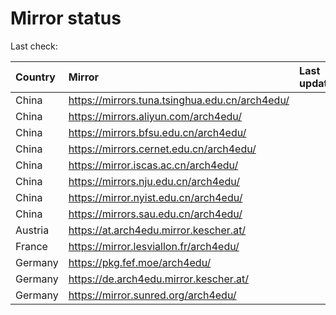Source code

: <script src="./time.js"></script>
# Mirror status
Last check: <script type="text/javascript">localize(1744327424.588282);</script>

|Country|Mirror|Last update|
|:------|:-----|:----------|
|China|https://mirrors.tuna.tsinghua.edu.cn/arch4edu/|<script type="text/javascript">localize(1744267563);</script>|
|China|https://mirrors.aliyun.com/arch4edu/|<script type="text/javascript">localize(1744267563);</script>|
|China|https://mirrors.bfsu.edu.cn/arch4edu/|<script type="text/javascript">localize(1744267563);</script>|
|China|https://mirrors.cernet.edu.cn/arch4edu/|<script type="text/javascript">localize(1744267563);</script>|
|China|https://mirror.iscas.ac.cn/arch4edu/|<script type="text/javascript">localize(1744267563);</script>|
|China|https://mirrors.nju.edu.cn/arch4edu/|<script type="text/javascript">localize(1744267563);</script>|
|China|https://mirror.nyist.edu.cn/arch4edu/|<script type="text/javascript">localize(1744267563);</script>|
|China|https://mirrors.sau.edu.cn/arch4edu/|<script type="text/javascript">localize(1731653531);</script>|
|Austria|https://at.arch4edu.mirror.kescher.at/|<script type="text/javascript">localize(1744267563);</script>|
|France|https://mirror.lesviallon.fr/arch4edu/|<script type="text/javascript">localize(1744267563);</script>|
|Germany|https://pkg.fef.moe/arch4edu/|<script type="text/javascript">localize(1744267563);</script>|
|Germany|https://de.arch4edu.mirror.kescher.at/|<script type="text/javascript">localize(1744267563);</script>|
|Germany|https://mirror.sunred.org/arch4edu/|<script type="text/javascript">localize(1744267563);</script>|

<script src="./tablefilter/tablefilter.js"></script>
<script src="./table.js"></script>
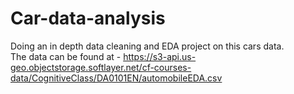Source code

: # Car-data-analysis
Doing an in depth data cleaning and EDA project on this cars data.<br>
The data can be found at - https://s3-api.us-geo.objectstorage.softlayer.net/cf-courses-data/CognitiveClass/DA0101EN/automobileEDA.csv
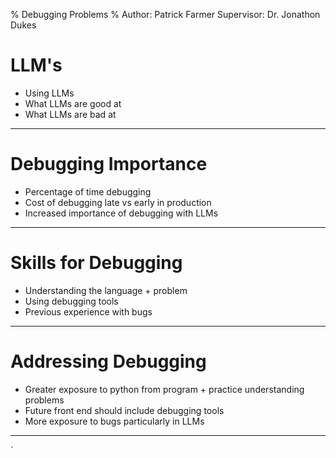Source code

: % Debugging Problems
% Author: Patrick Farmer Supervisor: Dr. Jonathon Dukes

# LLM's

- Using LLMs
- What LLMs are good at
- What LLMs are bad at

---

# Debugging Importance

- Percentage of time debugging
- Cost of debugging late vs early in production
- Increased importance of debugging with LLMs

---

# Skills for Debugging

- Understanding the language + problem
- Using debugging tools
- Previous experience with bugs

---

# Addressing Debugging

- Greater exposure to python from program + practice understanding problems
- Future front end should include debugging tools
- More exposure to bugs particularly in LLMs

---
`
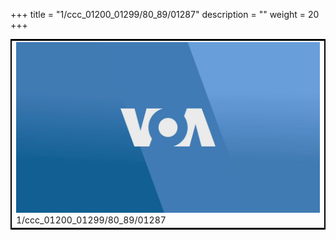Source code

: +++
title = "1/ccc_01200_01299/80_89/01287"
description = ""
weight = 20
+++

<table style="border:2px solid black;max-width:800px;max-height:800px;" 
><tr><td>
<img class="center-fit-jpg"
src="/jpg_/aaa_20190430_NxaOmWaI8sI_01286.jpg">
1/ccc_01200_01299/80_89/01287
</img></td></tr></table>
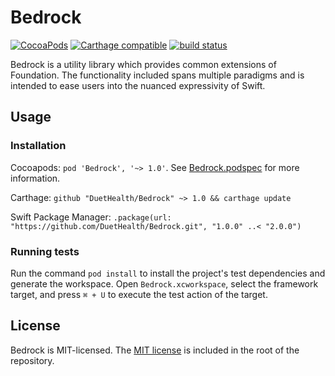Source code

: # Bedrock

[![CocoaPods](https://img.shields.io/cocoapods/v/Bedrock.svg)](https://cocoapods.org/pods/Bedrock)
[![Carthage compatible](https://img.shields.io/badge/Carthage-compatible-4BC51D.svg?style=flat)](https://github.com/Carthage/Carthage)
[![build status](https://img.shields.io/travis/DuetHealth/Bedrock.svg)](https://travis-ci.org/DuetHealth/Bedrock)

Bedrock is a utility library which provides common extensions of Foundation. The functionality included spans multiple paradigms and is intended to ease users into the nuanced expressivity of Swift.

## Usage

### Installation

Cocoapods: `pod 'Bedrock', '~> 1.0'`. See [Bedrock.podspec](Bedrock.podspec) for more information.

Carthage: `github "DuetHealth/Bedrock" ~> 1.0 && carthage update`

Swift Package Manager: `.package(url: "https://github.com/DuetHealth/Bedrock.git", "1.0.0" ..< "2.0.0")`

### Running tests

Run the command `pod install` to install the project's test dependencies and generate the workspace. Open `Bedrock.xcworkspace`, select the framework target, and press `⌘ + U` to execute the test action of the target.

## License

Bedrock is MIT-licensed. The [MIT license](LICENSE) is included in the root of the repository.
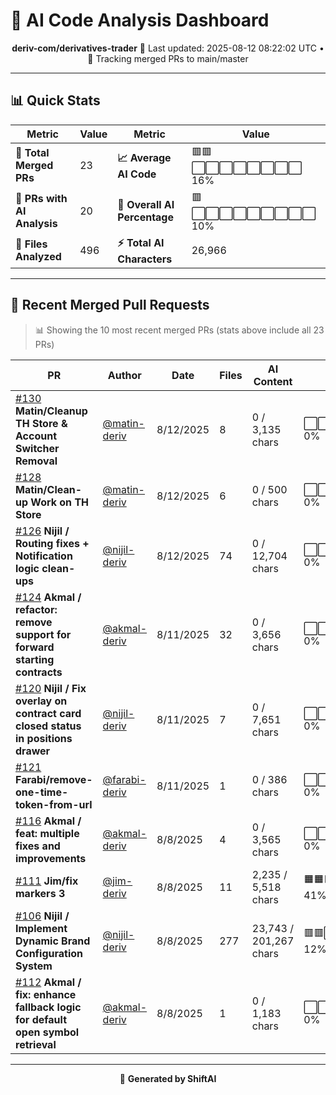 # 🤖 AI Code Analysis Dashboard

<div align="center">

**deriv-com/derivatives-trader**
📅 Last updated: 2025-08-12 08:22:02 UTC • 🔄 Tracking merged PRs to main/master

</div>

---

## 📊 Quick Stats

| Metric | Value | Metric | Value |
|--------|-------|--------|-------|
| **📁 Total Merged PRs** | 23 | **📈 Average AI Code** | 🟥🟥⬜⬜⬜⬜⬜⬜⬜⬜ 16% |
| **🤖 PRs with AI Analysis** | 20 | **🎯 Overall AI Percentage** | 🟥⬜⬜⬜⬜⬜⬜⬜⬜⬜ 10% |
| **📄 Files Analyzed** | 496 | **⚡ Total AI Characters** | 26,966 |

---

## 🚀 Recent Merged Pull Requests

> 📊 Showing the 10 most recent merged PRs (stats above include all 23 PRs)

| PR | Author | Date | Files | AI Content | Percentage |
|----|--------|------|-------|------------|------------|
| [#130](#) **Matin/Cleanup TH Store & Account Switcher Removal** | [@matin-deriv](https://github.com/matin-deriv) | 8/12/2025 | 8 | 0 / 3,135 chars | ⬜⬜⬜⬜⬜⬜⬜⬜⬜⬜⬜⬜⬜⬜⬜   0% |
| [#128](#) **Matin/Clean-up Work on TH Store** | [@matin-deriv](https://github.com/matin-deriv) | 8/12/2025 | 6 | 0 / 500 chars | ⬜⬜⬜⬜⬜⬜⬜⬜⬜⬜⬜⬜⬜⬜⬜   0% |
| [#126](#) **Nijil / Routing fixes + Notification logic clean-ups** | [@nijil-deriv](https://github.com/nijil-deriv) | 8/12/2025 | 74 | 0 / 12,704 chars | ⬜⬜⬜⬜⬜⬜⬜⬜⬜⬜⬜⬜⬜⬜⬜   0% |
| [#124](#) **Akmal / refactor: remove support for forward starting contracts** | [@akmal-deriv](https://github.com/akmal-deriv) | 8/11/2025 | 32 | 0 / 3,656 chars | ⬜⬜⬜⬜⬜⬜⬜⬜⬜⬜⬜⬜⬜⬜⬜   0% |
| [#120](#) **Nijil / Fix overlay on contract card closed status in positions drawer** | [@nijil-deriv](https://github.com/nijil-deriv) | 8/11/2025 | 7 | 0 / 7,651 chars | ⬜⬜⬜⬜⬜⬜⬜⬜⬜⬜⬜⬜⬜⬜⬜   0% |
| [#121](#) **Farabi/remove-one-time-token-from-url** | [@farabi-deriv](https://github.com/farabi-deriv) | 8/11/2025 | 1 | 0 / 386 chars | ⬜⬜⬜⬜⬜⬜⬜⬜⬜⬜⬜⬜⬜⬜⬜   0% |
| [#116](#) **Akmal / feat: multiple fixes and improvements** | [@akmal-deriv](https://github.com/akmal-deriv) | 8/8/2025 | 4 | 0 / 3,565 chars | ⬜⬜⬜⬜⬜⬜⬜⬜⬜⬜⬜⬜⬜⬜⬜   0% |
| [#111](#) **Jim/fix markers 3** | [@jim-deriv](https://github.com/jim-deriv) | 8/8/2025 | 11 | 2,235 / 5,518 chars | 🟧🟧🟧🟧🟧🟧⬜⬜⬜⬜⬜⬜⬜⬜⬜  41% |
| [#106](#) **Nijil / Implement Dynamic Brand Configuration System** | [@nijil-deriv](https://github.com/nijil-deriv) | 8/8/2025 | 277 | 23,743 / 201,267 chars | 🟥🟥⬜⬜⬜⬜⬜⬜⬜⬜⬜⬜⬜⬜⬜  12% |
| [#112](#) **Akmal / fix: enhance fallback logic for default open symbol retrieval** | [@akmal-deriv](https://github.com/akmal-deriv) | 8/8/2025 | 1 | 0 / 1,183 chars | ⬜⬜⬜⬜⬜⬜⬜⬜⬜⬜⬜⬜⬜⬜⬜   0% |

---

<div align="center">

🚀 **Generated by ShiftAI**

</div>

▬▬▬▬▬▬

HOW TO COMPLETE THIS TASK: Scan the lines above for the word "LLMs" and copy every one where it occurs.

RESPONSE TO THIS EXERCISE:
- Using LLMs
- What LLMs are good at
- What LLMs are bad at
- Increased importance of debugging with LLMs
- More exposure to bugs particularly in LLMs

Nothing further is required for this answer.